[THE TASK] Where a line holds the word "date", copy that line from the data below.

[Source records]
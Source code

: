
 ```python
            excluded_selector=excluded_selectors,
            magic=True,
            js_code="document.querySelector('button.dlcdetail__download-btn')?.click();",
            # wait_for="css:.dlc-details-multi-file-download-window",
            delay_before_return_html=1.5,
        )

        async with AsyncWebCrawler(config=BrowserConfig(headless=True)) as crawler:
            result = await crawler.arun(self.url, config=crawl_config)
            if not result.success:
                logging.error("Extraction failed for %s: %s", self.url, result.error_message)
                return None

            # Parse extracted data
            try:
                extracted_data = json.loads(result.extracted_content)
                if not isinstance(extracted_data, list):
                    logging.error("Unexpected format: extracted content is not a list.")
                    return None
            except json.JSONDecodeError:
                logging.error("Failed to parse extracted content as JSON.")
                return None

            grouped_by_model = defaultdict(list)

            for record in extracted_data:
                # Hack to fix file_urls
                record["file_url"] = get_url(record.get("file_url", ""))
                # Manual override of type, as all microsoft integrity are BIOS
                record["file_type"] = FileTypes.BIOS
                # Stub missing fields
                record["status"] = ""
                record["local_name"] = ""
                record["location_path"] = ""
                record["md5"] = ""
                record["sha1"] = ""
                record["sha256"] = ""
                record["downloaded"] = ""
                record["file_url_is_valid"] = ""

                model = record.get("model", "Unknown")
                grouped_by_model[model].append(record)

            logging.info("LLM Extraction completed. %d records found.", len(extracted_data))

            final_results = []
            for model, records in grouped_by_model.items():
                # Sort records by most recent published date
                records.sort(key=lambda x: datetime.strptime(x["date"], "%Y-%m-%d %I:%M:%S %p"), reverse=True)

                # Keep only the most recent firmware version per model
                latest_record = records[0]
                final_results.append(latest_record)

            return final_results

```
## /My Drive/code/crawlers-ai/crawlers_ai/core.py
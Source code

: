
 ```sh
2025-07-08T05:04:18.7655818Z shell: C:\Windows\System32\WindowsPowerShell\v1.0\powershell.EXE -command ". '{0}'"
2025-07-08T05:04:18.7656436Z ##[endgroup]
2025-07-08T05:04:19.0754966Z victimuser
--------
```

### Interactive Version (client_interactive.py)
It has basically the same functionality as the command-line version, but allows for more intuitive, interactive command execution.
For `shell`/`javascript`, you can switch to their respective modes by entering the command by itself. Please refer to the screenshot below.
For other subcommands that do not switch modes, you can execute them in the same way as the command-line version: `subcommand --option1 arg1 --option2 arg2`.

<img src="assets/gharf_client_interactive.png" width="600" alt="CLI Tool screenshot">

[ANSWER SECTION]
                # Sort records by most recent published date
                records.sort(key=lambda x: datetime.strptime(x["date"], "%Y-%m-%d %I:%M:%S %p"), reverse=True)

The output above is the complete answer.